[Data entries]
╭──
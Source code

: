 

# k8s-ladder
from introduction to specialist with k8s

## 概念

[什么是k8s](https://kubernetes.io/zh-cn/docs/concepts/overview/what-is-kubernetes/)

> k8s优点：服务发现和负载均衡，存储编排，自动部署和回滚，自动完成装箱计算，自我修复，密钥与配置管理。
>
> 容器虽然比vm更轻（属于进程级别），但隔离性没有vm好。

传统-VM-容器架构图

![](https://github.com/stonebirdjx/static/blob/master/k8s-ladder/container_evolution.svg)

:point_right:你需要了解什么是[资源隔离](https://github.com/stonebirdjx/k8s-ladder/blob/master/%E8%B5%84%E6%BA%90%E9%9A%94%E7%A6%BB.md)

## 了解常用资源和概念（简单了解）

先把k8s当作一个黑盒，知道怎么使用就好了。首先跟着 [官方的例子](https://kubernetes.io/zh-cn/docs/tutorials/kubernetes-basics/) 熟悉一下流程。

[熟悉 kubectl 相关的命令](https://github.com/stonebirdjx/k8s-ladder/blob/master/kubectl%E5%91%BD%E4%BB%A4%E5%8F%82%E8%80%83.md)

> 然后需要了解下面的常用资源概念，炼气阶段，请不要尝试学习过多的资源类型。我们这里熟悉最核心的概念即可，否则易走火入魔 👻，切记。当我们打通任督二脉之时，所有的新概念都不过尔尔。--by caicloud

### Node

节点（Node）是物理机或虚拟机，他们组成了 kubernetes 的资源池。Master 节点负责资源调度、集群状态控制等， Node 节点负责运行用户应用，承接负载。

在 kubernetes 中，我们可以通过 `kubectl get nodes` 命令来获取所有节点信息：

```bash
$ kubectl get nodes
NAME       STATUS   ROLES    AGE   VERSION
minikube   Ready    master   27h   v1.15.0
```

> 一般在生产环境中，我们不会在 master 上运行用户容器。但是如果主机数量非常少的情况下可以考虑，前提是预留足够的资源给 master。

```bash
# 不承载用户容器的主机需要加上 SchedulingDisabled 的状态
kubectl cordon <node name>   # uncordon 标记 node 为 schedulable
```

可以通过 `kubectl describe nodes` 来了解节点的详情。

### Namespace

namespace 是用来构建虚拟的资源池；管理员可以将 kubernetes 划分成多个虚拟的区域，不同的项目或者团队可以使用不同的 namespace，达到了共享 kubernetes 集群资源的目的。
╰──
▶ **Task item**:
With no line skipped, repeat the records exactly.

▶ **Finished task**:
Source code

: 

# k8s-ladder
from introduction to specialist with k8s

## 概念

[什么是k8s](https://kubernetes.io/zh-cn/docs/concepts/overview/what-is-kubernetes/)

> k8s优点：服务发现和负载均衡，存储编排，自动部署和回滚，自动完成装箱计算，自我修复，密钥与配置管理。
>
> 容器虽然比vm更轻（属于进程级别），但隔离性没有vm好。

传统-VM-容器架构图

![](https://github.com/stonebirdjx/static/blob/master/k8s-ladder/container_evolution.svg)

:point_right:你需要了解什么是[资源隔离](https://github.com/stonebirdjx/k8s-ladder/blob/master/%E8%B5%84%E6%BA%90%E9%9A%94%E7%A6%BB.md)

## 了解常用资源和概念（简单了解）

先把k8s当作一个黑盒，知道怎么使用就好了。首先跟着 [官方的例子](https://kubernetes.io/zh-cn/docs/tutorials/kubernetes-basics/) 熟悉一下流程。

[熟悉 kubectl 相关的命令](https://github.com/stonebirdjx/k8s-ladder/blob/master/kubectl%E5%91%BD%E4%BB%A4%E5%8F%82%E8%80%83.md)

> 然后需要了解下面的常用资源概念，炼气阶段，请不要尝试学习过多的资源类型。我们这里熟悉最核心的概念即可，否则易走火入魔 👻，切记。当我们打通任督二脉之时，所有的新概念都不过尔尔。--by caicloud

### Node

节点（Node）是物理机或虚拟机，他们组成了 kubernetes 的资源池。Master 节点负责资源调度、集群状态控制等， Node 节点负责运行用户应用，承接负载。

在 kubernetes 中，我们可以通过 `kubectl get nodes` 命令来获取所有节点信息：

```bash
$ kubectl get nodes
NAME       STATUS   ROLES    AGE   VERSION
minikube   Ready    master   27h   v1.15.0
```

> 一般在生产环境中，我们不会在 master 上运行用户容器。但是如果主机数量非常少的情况下可以考虑，前提是预留足够的资源给 master。

```bash
# 不承载用户容器的主机需要加上 SchedulingDisabled 的状态
kubectl cordon <node name>   # uncordon 标记 node 为 schedulable
```

可以通过 `kubectl describe nodes` 来了解节点的详情。

### Namespace

namespace 是用来构建虚拟的资源池；管理员可以将 kubernetes 划分成多个虚拟的区域，不同的项目或者团队可以使用不同的 namespace，达到了共享 kubernetes 集群资源的目的。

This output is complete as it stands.